Disaggregating proportional multistate lifetables by population heterogeneity to estimate intervention impacts on inequalities
2021
Simulation models can be used to quantify the projected health impact of interventions. Quantifying heterogeneity in these impacts, for example by socioeconomic status, is important to understand impacts on health inequalities.
We aim to disaggregate one type of Markov macro-simulation model, the proportional multistate lifetable, ensuring that under business-as-usual (BAU) the sum of deaths across disaggregated strata in each time step returns the same as the initial non-disaggregated model.

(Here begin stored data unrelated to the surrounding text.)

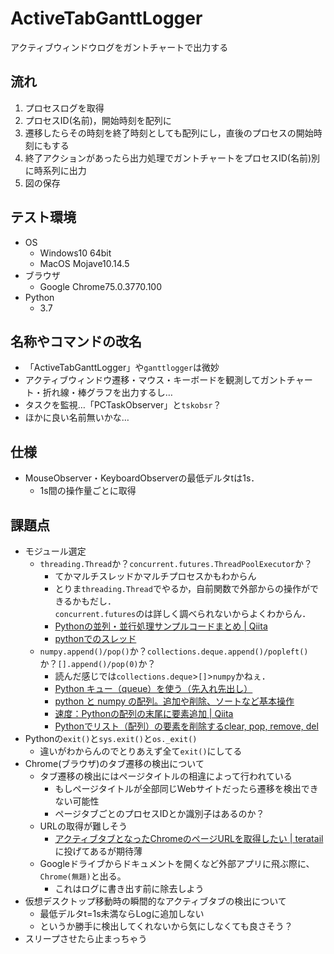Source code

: # ActiveTabGanttLogger
アクティブウィンドウログをガントチャートで出力する

## 流れ
1. プロセスログを取得
2. プロセスID(名前)，開始時刻を配列に
3. 遷移したらその時刻を終了時刻としても配列にし，直後のプロセスの開始時刻にもする
4. 終了アクションがあったら出力処理でガントチャートをプロセスID(名前)別に時系列に出力
5. 図の保存

## テスト環境
- OS
    - Windows10 64bit
    - MacOS Mojave10.14.5
- ブラウザ
    - Google Chrome75.0.3770.100
- Python
    - 3.7

## 名称やコマンドの改名
- 「ActiveTabGanttLogger」や`ganttlogger`は微妙
- アクティブウィンドウ遷移・マウス・キーボードを観測してガントチャート・折れ線・棒グラフを出力するし…
- タスクを監視…「PCTaskObserver」と`tskobsr`？
- ほかに良い名前無いかな…

## 仕様
- MouseObserver・KeyboardObserverの最低デルタtは1s．
    - 1s間の操作量ごとに取得

## 課題点
- モジュール選定
    - `threading.Thread`か？`concurrent.futures.ThreadPoolExecutor`か？
        - てかマルチスレッドかマルチプロセスかもわからん
        - とりま`threading.Thread`でやるか，自前関数で外部からの操作ができるかもだし．  
        `concurrent.futures`のは詳しく調べられないからよくわからん．
        - [Pythonの並列・並行処理サンプルコードまとめ | Qiita](https://qiita.com/castaneai/items/9cc33817419896667f34)
        - [pythonでのスレッド](http://nobunaga.hatenablog.jp/entry/2016/06/03/204450)
    - `numpy.append()/pop()`か？`collections.deque.append()/popleft()`か？`[].append()/pop(0)`か？
        - 読んだ感じでは`collections.deque`>`[]`>`numpy`かねぇ．
        - [Python キュー（queue）を使う（先入れ先出し）](https://pg-chain.com/python-queue)
        - [python と numpy の配列。追加や削除、ソートなど基本操作](http://ailaby.com/list_array/#id3_2)
        - [速度：Pythonの配列の末尾に要素追加 | Qiita](https://qiita.com/ykatsu111/items/be274f76d42f6b982ba4)
        - [Pythonでリスト（配列）の要素を削除するclear, pop, remove, del](https://note.nkmk.me/python-list-clear-pop-remove-del/#pop)
- Pythonの`exit()`と`sys.exit()`と`os._exit()`
    - 違いがわからんのでとりあえず全て`exit()`にしてる
- Chrome(ブラウザ)のタブ遷移の検出について
    - タブ遷移の検出にはページタイトルの相違によって行われている
        - もしページタイトルが全部同じWebサイトだったら遷移を検出できない可能性
        - ページタブごとのプロセスIDとか識別子はあるのか？
    - URLの取得が難しそう
        - [アクティブタブとなったChromeのページURLを取得したい | teratail](https://teratail.com/questions/197377)に投げてあるが期待薄
    - Googleドライブからドキュメントを開くなど外部アプリに飛ぶ際に、`Chrome(無題)`と出る。
        - これはログに書き出す前に除去しよう
- 仮想デスクトップ移動時の瞬間的なアクティブタブの検出について
    - 最低デルタt=1s未満ならLogに追加しない
    - というか勝手に検出してくれないから気にしなくても良さそう？
- スリープさせたら止まっちゃう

We developed a disaggregation algorithm that iteratively rescales mortality, incidence and case fatality rates by time-step of the model to ensure correct total population counts were retained at each step. We then demonstrate the application by deprivation quintiles for New Zealand (NZ), for: hypothetical interventions (50% lower all-cause mortality, 50% lower coronary heart disease mortality) and a dietary intervention to substitute 59% of sodium with potassium chloride in the food supply.
We found that the intervention scenario life years and health adjusted life years (HALYs) gained differed slightly when summed over the deprivation quintile compared to the aggregated model, due to the stratified model (appropriately) allowing for differential background mortality rates by strata. Modest differences in health gains (health adjusted life years) resulted from rescaling of sub-population mortality and incidence rates to ensure consistency with the aggregate population.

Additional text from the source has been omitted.